BEGIN Given records
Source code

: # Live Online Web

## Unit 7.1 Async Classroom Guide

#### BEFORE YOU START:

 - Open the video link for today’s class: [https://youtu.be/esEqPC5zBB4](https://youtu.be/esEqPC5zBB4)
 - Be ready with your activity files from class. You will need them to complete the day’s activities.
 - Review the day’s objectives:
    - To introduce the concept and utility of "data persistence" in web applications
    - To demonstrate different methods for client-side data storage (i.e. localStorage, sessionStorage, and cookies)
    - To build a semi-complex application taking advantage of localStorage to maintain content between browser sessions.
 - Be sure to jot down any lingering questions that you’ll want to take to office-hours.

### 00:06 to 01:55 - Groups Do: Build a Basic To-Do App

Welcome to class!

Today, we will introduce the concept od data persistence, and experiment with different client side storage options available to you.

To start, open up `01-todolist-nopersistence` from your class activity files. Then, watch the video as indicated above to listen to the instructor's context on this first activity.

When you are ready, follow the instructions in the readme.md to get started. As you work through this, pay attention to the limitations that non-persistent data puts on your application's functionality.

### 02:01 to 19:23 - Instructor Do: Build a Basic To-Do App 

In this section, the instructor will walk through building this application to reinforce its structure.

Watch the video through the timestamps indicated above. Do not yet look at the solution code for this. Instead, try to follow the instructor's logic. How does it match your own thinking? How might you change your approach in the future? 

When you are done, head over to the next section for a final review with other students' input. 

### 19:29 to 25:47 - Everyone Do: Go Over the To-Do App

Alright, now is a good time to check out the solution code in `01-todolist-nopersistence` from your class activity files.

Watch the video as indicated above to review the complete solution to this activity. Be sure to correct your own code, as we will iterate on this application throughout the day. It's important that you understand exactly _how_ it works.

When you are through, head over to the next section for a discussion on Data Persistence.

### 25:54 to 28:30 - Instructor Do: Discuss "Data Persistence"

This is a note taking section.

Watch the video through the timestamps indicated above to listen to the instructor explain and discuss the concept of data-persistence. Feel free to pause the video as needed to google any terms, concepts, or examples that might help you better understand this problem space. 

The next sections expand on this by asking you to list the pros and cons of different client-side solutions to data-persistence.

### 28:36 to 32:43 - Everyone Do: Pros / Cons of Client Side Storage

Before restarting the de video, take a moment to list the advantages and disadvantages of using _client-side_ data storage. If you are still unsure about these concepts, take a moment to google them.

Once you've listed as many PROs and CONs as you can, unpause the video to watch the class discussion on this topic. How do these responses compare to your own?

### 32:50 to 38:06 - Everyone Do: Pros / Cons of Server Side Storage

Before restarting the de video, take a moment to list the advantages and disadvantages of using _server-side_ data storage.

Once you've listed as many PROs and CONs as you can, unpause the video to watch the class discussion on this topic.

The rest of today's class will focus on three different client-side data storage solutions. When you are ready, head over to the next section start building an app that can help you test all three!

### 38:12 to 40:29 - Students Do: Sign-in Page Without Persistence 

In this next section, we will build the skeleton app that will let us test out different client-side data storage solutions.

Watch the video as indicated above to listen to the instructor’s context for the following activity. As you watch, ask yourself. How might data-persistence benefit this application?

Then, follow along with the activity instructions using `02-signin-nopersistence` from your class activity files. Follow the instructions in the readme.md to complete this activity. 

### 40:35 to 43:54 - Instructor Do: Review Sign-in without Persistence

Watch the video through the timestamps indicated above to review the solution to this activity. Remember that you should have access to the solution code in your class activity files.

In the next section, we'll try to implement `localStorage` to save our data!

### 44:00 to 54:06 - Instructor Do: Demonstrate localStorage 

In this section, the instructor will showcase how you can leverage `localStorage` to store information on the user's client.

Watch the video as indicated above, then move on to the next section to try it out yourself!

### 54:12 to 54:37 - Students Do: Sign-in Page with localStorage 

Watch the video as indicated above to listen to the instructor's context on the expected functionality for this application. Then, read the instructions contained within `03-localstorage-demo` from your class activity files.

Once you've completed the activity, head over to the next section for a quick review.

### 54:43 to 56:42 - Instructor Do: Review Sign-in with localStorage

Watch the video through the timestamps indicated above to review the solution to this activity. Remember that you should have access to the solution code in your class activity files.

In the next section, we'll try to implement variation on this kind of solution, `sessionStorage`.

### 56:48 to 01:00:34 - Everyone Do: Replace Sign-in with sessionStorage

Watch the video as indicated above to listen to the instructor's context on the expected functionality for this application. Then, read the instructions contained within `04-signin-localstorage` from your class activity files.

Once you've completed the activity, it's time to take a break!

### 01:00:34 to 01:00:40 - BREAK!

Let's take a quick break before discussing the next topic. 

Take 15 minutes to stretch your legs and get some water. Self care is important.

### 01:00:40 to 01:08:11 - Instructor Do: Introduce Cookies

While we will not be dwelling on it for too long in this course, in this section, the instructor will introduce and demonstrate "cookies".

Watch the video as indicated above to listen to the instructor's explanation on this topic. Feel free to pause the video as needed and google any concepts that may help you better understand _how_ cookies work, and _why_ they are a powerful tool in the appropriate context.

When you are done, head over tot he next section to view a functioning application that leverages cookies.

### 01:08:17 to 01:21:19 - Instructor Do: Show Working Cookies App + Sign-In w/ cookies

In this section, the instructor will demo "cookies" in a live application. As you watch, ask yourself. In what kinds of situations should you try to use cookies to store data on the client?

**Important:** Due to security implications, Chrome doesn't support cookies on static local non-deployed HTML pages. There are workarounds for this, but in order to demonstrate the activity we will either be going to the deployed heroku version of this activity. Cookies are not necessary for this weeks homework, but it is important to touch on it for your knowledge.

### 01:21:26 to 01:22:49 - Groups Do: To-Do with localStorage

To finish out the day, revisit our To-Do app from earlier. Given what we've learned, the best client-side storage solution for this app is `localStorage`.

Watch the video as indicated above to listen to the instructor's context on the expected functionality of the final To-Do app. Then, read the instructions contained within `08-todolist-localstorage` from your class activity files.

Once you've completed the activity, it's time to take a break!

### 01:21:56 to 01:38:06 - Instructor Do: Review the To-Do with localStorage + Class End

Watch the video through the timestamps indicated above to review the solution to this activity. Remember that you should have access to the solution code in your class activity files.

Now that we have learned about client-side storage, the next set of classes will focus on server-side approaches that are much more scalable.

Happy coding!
END Given records
BEGIN Given records
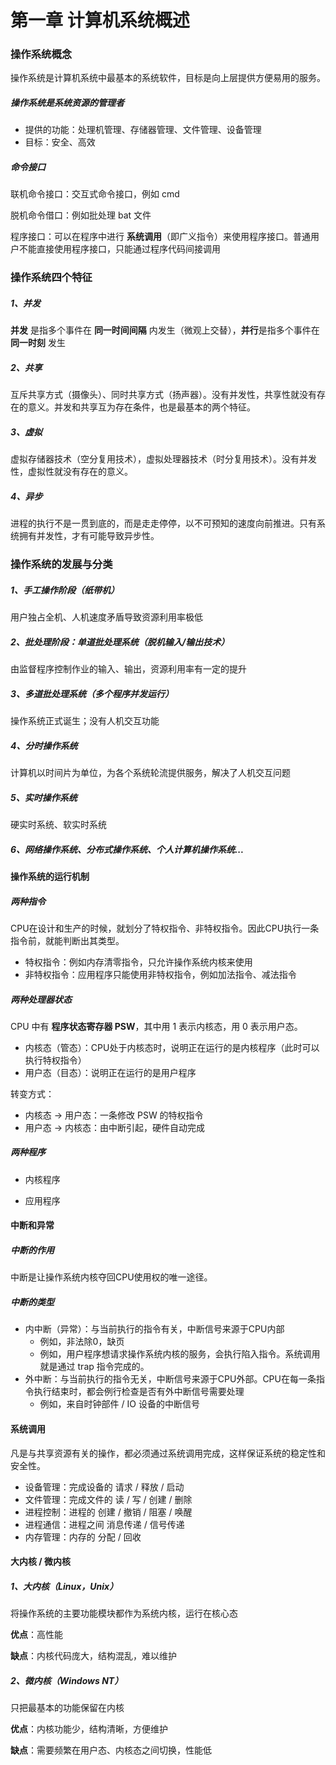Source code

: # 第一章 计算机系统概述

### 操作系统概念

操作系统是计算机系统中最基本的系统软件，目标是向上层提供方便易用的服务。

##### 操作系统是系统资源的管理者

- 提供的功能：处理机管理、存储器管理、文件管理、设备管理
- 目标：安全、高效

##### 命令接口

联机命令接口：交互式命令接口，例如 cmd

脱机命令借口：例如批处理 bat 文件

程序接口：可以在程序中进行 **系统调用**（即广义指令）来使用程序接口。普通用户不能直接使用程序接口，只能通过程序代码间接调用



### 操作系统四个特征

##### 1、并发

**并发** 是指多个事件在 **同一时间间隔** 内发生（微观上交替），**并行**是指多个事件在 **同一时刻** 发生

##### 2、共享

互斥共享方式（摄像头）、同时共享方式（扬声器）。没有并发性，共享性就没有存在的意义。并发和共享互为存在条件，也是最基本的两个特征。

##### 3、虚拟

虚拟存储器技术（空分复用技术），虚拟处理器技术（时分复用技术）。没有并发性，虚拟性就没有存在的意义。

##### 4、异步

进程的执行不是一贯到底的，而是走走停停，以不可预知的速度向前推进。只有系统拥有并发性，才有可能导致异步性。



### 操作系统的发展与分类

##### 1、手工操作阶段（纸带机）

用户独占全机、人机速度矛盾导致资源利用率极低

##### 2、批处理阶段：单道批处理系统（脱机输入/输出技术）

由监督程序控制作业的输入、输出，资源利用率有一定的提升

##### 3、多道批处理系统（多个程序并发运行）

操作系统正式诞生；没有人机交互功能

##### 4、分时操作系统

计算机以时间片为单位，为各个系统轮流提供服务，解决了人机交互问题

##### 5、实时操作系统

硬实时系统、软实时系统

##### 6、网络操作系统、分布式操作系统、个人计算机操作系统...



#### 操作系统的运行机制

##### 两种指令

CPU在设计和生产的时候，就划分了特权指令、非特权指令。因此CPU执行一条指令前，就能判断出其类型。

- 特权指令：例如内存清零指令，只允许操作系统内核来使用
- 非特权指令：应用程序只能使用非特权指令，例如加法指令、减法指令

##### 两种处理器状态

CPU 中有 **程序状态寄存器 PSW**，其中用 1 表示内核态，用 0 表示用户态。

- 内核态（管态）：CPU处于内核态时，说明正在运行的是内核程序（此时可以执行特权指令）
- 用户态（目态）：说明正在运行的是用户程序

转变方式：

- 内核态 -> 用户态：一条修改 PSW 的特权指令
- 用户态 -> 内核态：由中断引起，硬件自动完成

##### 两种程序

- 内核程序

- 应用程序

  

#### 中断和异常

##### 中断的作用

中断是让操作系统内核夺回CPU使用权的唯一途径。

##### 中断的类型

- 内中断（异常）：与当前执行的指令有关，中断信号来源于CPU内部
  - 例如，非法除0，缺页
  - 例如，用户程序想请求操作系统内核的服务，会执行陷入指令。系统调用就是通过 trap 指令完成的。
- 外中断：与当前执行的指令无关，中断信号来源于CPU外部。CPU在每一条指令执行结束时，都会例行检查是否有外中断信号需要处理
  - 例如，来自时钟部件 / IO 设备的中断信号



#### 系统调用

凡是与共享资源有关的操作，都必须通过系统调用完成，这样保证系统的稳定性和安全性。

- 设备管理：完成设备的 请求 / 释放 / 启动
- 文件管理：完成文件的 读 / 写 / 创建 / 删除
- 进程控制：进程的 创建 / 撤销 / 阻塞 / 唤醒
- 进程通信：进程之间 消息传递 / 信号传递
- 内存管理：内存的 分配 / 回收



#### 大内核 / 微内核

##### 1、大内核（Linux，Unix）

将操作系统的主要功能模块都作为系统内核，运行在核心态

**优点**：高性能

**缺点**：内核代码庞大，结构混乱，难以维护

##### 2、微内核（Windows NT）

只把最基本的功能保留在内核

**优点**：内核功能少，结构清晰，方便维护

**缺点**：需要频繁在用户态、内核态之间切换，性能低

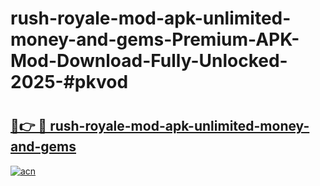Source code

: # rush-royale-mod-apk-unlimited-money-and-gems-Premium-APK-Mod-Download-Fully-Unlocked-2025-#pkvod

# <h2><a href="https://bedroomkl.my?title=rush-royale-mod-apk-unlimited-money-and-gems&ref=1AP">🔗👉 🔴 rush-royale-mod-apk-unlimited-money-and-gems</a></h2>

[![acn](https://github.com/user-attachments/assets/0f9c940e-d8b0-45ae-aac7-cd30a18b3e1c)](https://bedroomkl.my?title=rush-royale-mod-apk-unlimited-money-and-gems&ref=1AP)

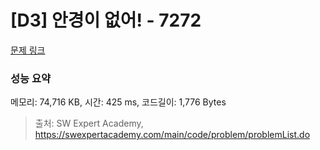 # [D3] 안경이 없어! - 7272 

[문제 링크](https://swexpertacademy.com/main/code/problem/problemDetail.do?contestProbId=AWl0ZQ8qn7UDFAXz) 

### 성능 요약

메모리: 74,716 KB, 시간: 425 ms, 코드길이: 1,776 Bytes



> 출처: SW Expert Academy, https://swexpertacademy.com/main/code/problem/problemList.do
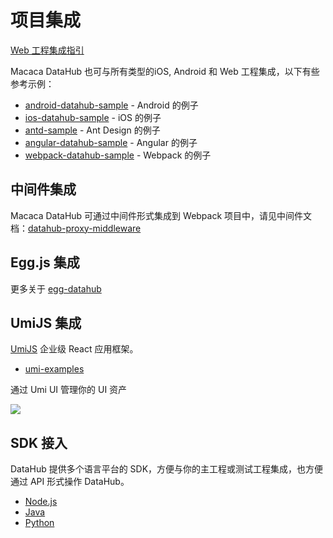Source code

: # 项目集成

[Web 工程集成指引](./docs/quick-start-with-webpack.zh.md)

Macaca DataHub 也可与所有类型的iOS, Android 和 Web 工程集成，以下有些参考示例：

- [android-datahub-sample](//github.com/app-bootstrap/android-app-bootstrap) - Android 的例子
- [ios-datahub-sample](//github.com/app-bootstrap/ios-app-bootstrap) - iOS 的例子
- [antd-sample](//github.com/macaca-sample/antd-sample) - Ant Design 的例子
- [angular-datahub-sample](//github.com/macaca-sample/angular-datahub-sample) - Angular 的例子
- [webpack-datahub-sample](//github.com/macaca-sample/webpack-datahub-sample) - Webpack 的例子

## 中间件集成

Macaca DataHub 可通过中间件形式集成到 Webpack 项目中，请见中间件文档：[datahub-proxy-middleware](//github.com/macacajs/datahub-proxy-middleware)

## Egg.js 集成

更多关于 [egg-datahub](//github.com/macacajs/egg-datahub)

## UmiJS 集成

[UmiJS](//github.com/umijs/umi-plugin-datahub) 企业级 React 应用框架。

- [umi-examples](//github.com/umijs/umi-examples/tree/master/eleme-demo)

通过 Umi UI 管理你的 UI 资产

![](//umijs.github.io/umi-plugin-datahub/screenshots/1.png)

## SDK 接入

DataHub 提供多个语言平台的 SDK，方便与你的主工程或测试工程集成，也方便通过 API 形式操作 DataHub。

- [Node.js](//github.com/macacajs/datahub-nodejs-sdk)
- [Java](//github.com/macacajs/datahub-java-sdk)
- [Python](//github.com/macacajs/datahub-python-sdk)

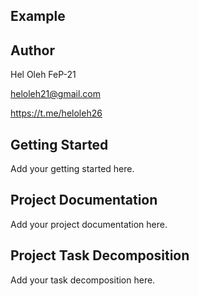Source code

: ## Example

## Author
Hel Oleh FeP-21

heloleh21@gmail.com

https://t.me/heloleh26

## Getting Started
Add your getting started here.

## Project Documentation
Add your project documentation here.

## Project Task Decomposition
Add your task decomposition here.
END Given records
BEGIN Given records
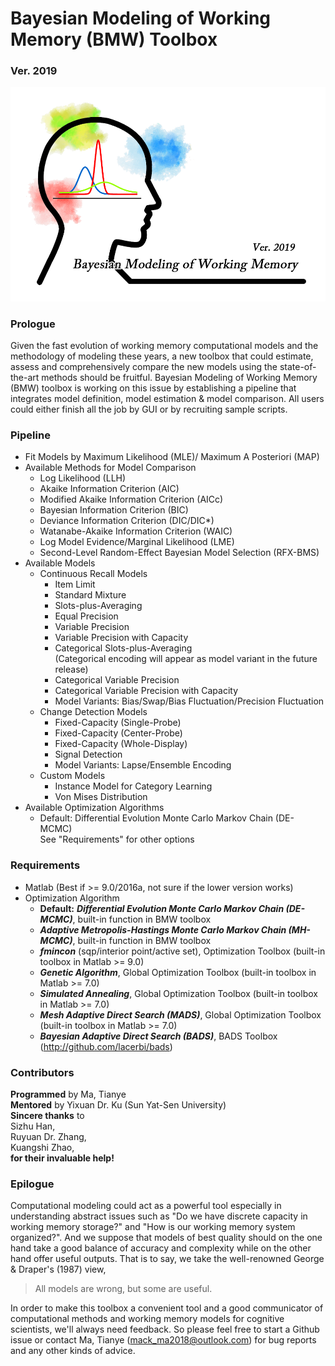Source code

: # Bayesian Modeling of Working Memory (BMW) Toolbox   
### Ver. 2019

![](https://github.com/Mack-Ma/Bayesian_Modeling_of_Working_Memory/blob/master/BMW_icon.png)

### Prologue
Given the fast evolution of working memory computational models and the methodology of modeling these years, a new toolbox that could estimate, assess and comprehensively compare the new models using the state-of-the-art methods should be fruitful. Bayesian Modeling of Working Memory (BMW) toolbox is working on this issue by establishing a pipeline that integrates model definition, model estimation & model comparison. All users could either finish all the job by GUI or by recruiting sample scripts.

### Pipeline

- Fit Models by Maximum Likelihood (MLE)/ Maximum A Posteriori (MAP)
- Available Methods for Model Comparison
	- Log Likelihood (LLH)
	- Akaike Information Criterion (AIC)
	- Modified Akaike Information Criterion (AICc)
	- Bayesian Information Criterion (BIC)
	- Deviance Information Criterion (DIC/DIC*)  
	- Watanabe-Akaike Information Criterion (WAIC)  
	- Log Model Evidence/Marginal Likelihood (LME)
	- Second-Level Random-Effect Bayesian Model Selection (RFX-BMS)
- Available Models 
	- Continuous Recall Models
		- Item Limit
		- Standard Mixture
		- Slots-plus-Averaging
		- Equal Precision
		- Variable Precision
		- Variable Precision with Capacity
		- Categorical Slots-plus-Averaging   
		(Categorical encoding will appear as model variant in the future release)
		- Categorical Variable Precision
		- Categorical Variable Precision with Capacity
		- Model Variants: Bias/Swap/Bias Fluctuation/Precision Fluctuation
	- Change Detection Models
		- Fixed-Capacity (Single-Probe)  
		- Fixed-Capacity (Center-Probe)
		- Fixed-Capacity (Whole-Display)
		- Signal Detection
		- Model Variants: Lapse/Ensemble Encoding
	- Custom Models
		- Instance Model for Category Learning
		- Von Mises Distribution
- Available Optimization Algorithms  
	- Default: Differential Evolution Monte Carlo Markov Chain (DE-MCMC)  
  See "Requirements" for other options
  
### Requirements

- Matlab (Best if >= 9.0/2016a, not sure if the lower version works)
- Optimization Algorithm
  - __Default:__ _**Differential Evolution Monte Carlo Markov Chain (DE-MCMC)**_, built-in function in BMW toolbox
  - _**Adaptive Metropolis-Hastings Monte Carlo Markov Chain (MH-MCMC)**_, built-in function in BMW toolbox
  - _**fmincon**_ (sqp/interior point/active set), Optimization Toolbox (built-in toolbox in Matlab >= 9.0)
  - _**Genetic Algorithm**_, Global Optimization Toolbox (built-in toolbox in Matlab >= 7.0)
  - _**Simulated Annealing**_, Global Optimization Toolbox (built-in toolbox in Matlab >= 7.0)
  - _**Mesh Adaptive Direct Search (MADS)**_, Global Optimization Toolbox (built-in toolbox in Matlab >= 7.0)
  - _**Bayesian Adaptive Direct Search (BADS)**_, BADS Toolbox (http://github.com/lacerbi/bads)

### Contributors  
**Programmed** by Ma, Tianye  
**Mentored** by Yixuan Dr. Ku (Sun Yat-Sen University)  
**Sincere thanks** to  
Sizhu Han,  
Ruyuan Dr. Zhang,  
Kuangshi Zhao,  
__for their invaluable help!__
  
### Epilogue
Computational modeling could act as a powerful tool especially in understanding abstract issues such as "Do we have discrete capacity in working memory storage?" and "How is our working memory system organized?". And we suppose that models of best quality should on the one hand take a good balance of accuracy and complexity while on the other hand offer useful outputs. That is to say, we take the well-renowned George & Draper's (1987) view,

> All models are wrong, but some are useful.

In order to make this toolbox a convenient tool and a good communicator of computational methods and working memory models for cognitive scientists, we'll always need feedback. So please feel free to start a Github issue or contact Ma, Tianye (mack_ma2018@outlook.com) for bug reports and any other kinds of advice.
END Given records
From the listing above, pick out each line where the word "options" appears.

Today, we will introduce the concept od data persistence, and experiment with different client side storage options available to you.
  See "Requirements" for other options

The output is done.